Entries taken from a collection —
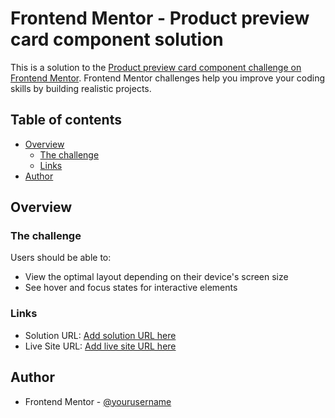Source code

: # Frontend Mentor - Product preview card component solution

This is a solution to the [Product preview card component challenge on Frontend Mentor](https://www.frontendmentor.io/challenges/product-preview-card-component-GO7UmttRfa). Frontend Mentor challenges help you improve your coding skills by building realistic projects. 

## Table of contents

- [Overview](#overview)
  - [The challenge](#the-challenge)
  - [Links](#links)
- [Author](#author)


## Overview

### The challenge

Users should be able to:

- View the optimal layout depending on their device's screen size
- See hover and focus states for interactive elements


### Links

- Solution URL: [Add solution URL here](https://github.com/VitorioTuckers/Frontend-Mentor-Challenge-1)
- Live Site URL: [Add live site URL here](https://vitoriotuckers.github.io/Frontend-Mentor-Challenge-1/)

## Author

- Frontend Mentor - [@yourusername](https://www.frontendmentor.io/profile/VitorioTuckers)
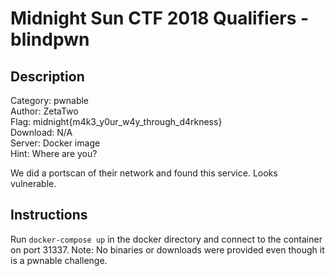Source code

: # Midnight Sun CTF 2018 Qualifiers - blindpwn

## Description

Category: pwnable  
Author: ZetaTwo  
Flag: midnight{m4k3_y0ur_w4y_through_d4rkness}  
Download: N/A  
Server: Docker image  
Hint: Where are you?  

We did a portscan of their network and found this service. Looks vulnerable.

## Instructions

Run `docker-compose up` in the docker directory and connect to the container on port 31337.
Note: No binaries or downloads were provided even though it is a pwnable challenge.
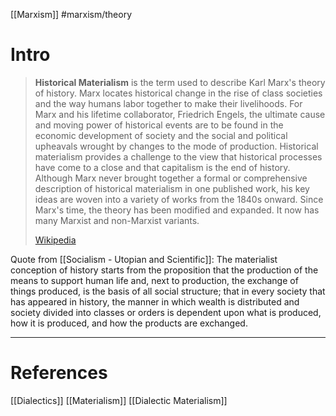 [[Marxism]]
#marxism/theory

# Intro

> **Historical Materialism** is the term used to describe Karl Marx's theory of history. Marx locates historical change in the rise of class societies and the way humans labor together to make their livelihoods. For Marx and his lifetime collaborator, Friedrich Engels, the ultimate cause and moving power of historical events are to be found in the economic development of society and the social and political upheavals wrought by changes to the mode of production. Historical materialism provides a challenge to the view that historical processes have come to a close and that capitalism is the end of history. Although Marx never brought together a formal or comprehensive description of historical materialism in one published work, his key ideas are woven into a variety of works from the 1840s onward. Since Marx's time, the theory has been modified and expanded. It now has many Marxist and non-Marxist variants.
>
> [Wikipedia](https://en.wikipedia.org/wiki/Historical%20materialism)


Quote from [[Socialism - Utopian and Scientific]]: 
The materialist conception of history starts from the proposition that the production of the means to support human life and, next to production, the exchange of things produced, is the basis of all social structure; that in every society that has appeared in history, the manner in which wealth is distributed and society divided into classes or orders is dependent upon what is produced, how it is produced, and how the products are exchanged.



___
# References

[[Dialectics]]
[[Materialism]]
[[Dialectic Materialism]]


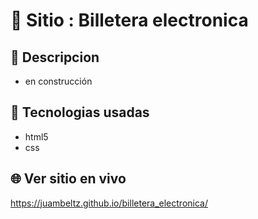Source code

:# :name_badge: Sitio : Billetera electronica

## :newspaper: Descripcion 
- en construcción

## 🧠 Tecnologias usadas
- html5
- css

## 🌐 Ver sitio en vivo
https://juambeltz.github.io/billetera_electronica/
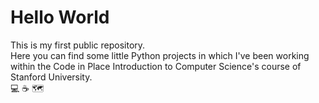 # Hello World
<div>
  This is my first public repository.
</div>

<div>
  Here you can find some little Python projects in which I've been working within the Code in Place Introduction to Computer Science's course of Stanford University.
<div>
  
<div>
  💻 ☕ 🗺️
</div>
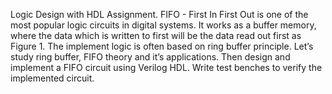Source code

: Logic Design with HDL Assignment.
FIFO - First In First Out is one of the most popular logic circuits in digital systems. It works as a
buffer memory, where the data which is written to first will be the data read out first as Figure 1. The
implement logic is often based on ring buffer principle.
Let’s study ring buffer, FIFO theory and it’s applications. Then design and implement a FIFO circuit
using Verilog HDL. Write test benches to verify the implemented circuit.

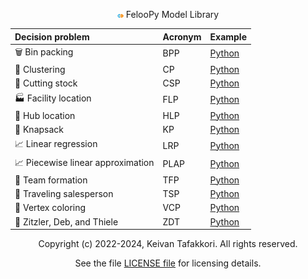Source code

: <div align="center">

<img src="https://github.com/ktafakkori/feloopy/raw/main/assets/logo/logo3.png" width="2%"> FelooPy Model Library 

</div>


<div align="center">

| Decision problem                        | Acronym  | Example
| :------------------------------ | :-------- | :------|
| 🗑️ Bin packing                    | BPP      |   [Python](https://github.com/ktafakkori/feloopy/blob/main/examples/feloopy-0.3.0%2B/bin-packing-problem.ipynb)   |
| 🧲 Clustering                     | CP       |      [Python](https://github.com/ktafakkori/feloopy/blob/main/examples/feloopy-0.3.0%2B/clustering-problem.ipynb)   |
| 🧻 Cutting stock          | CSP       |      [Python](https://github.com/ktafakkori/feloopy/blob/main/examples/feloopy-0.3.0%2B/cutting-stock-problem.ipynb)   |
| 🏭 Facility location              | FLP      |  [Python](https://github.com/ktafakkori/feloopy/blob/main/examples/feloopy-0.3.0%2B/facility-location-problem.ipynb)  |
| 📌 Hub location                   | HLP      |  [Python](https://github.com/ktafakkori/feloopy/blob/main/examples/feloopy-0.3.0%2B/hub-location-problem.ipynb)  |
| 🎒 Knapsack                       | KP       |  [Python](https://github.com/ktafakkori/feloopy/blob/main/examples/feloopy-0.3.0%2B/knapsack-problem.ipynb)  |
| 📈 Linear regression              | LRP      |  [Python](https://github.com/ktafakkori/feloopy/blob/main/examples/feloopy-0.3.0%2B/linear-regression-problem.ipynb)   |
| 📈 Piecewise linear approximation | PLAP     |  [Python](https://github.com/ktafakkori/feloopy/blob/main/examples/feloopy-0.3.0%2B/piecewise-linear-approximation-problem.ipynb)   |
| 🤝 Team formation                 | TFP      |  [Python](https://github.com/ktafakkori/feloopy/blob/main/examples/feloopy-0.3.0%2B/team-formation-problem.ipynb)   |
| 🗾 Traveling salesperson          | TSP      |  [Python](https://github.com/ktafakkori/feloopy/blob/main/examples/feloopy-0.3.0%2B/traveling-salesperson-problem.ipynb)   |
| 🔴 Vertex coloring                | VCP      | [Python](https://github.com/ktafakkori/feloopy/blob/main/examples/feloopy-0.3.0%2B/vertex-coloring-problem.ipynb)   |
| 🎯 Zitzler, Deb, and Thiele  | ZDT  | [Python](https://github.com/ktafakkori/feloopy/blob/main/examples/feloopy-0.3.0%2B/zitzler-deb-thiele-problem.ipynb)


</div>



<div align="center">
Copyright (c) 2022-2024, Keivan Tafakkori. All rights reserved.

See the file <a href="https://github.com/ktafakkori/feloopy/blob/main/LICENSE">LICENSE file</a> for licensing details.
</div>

Work order — The reply must consist of the records, repeated exactly, minus any images.

Answer box —
Source code

: # Frontend Mentor - Product preview card component solution

This is a solution to the [Product preview card component challenge on Frontend Mentor](https://www.frontendmentor.io/challenges/product-preview-card-component-GO7UmttRfa). Frontend Mentor challenges help you improve your coding skills by building realistic projects. 

## Table of contents

- [Overview](#overview)
  - [The challenge](#the-challenge)
  - [Links](#links)
- [Author](#author)


## Overview

### The challenge

Users should be able to:

- View the optimal layout depending on their device's screen size
- See hover and focus states for interactive elements


### Links

- Solution URL: [Add solution URL here](https://github.com/VitorioTuckers/Frontend-Mentor-Challenge-1)
- Live Site URL: [Add live site URL here](https://vitoriotuckers.github.io/Frontend-Mentor-Challenge-1/)

## Author

- Frontend Mentor - [@yourusername](https://www.frontendmentor.io/profile/VitorioTuckers)
Source code

: # Midnight Sun CTF 2018 Qualifiers - blindpwn

## Description

Category: pwnable  
Author: ZetaTwo  
Flag: midnight{m4k3_y0ur_w4y_through_d4rkness}  
Download: N/A  
Server: Docker image  
Hint: Where are you?  

We did a portscan of their network and found this service. Looks vulnerable.

## Instructions

Run `docker-compose up` in the docker directory and connect to the container on port 31337.
Note: No binaries or downloads were provided even though it is a pwnable challenge.
 [[Marxism]]
#marxism/theory

# Intro

> **Historical Materialism** is the term used to describe Karl Marx's theory of history. Marx locates historical change in the rise of class societies and the way humans labor together to make their livelihoods. For Marx and his lifetime collaborator, Friedrich Engels, the ultimate cause and moving power of historical events are to be found in the economic development of society and the social and political upheavals wrought by changes to the mode of production. Historical materialism provides a challenge to the view that historical processes have come to a close and that capitalism is the end of history. Although Marx never brought together a formal or comprehensive description of historical materialism in one published work, his key ideas are woven into a variety of works from the 1840s onward. Since Marx's time, the theory has been modified and expanded. It now has many Marxist and non-Marxist variants.
>
> [Wikipedia](https://en.wikipedia.org/wiki/Historical%20materialism)


Quote from [[Socialism - Utopian and Scientific]]: 
The materialist conception of history starts from the proposition that the production of the means to support human life and, next to production, the exchange of things produced, is the basis of all social structure; that in every society that has appeared in history, the manner in which wealth is distributed and society divided into classes or orders is dependent upon what is produced, how it is produced, and how the products are exchanged.



___
# References

[[Dialectics]]
[[Materialism]]
[[Dialectic Materialism]]


Source code

:# :name_badge: Sitio : Billetera electronica

## :newspaper: Descripcion 
- en construcción

## 🧠 Tecnologias usadas
- html5
- css

## 🌐 Ver sitio en vivo
https://juambeltz.github.io/billetera_electronica/
 # Hello World
<div>
  This is my first public repository.
</div>

<div>
  Here you can find some little Python projects in which I've been working within the Code in Place Introduction to Computer Science's course of Stanford University.
<div>
  
<div>
  💻 ☕ 🗺️
</div>
Source code

: Logic Design with HDL Assignment.
FIFO - First In First Out is one of the most popular logic circuits in digital systems. It works as a
buffer memory, where the data which is written to first will be the data read out first as Figure 1. The
implement logic is often based on ring buffer principle.
Let’s study ring buffer, FIFO theory and it’s applications. Then design and implement a FIFO circuit
using Verilog HDL. Write test benches to verify the implemented circuit.

Source code

: <div align="center">

<img src="https://github.com/ktafakkori/feloopy/raw/main/assets/logo/logo3.png" width="2%"> FelooPy Model Library 

</div>


<div align="center">

| Decision problem                        | Acronym  | Example
| :------------------------------ | :-------- | :------|
| 🗑️ Bin packing                    | BPP      |   [Python](https://github.com/ktafakkori/feloopy/blob/main/examples/feloopy-0.3.0%2B/bin-packing-problem.ipynb)   |
| 🧲 Clustering                     | CP       |      [Python](https://github.com/ktafakkori/feloopy/blob/main/examples/feloopy-0.3.0%2B/clustering-problem.ipynb)   |
| 🧻 Cutting stock          | CSP       |      [Python](https://github.com/ktafakkori/feloopy/blob/main/examples/feloopy-0.3.0%2B/cutting-stock-problem.ipynb)   |
| 🏭 Facility location              | FLP      |  [Python](https://github.com/ktafakkori/feloopy/blob/main/examples/feloopy-0.3.0%2B/facility-location-problem.ipynb)  |
| 📌 Hub location                   | HLP      |  [Python](https://github.com/ktafakkori/feloopy/blob/main/examples/feloopy-0.3.0%2B/hub-location-problem.ipynb)  |
| 🎒 Knapsack                       | KP       |  [Python](https://github.com/ktafakkori/feloopy/blob/main/examples/feloopy-0.3.0%2B/knapsack-problem.ipynb)  |
| 📈 Linear regression              | LRP      |  [Python](https://github.com/ktafakkori/feloopy/blob/main/examples/feloopy-0.3.0%2B/linear-regression-problem.ipynb)   |
| 📈 Piecewise linear approximation | PLAP     |  [Python](https://github.com/ktafakkori/feloopy/blob/main/examples/feloopy-0.3.0%2B/piecewise-linear-approximation-problem.ipynb)   |
| 🤝 Team formation                 | TFP      |  [Python](https://github.com/ktafakkori/feloopy/blob/main/examples/feloopy-0.3.0%2B/team-formation-problem.ipynb)   |
| 🗾 Traveling salesperson          | TSP      |  [Python](https://github.com/ktafakkori/feloopy/blob/main/examples/feloopy-0.3.0%2B/traveling-salesperson-problem.ipynb)   |
| 🔴 Vertex coloring                | VCP      | [Python](https://github.com/ktafakkori/feloopy/blob/main/examples/feloopy-0.3.0%2B/vertex-coloring-problem.ipynb)   |
| 🎯 Zitzler, Deb, and Thiele  | ZDT  | [Python](https://github.com/ktafakkori/feloopy/blob/main/examples/feloopy-0.3.0%2B/zitzler-deb-thiele-problem.ipynb)


</div>



<div align="center">
Copyright (c) 2022-2024, Keivan Tafakkori. All rights reserved.

See the file <a href="https://github.com/ktafakkori/feloopy/blob/main/LICENSE">LICENSE file</a> for licensing details.
</div>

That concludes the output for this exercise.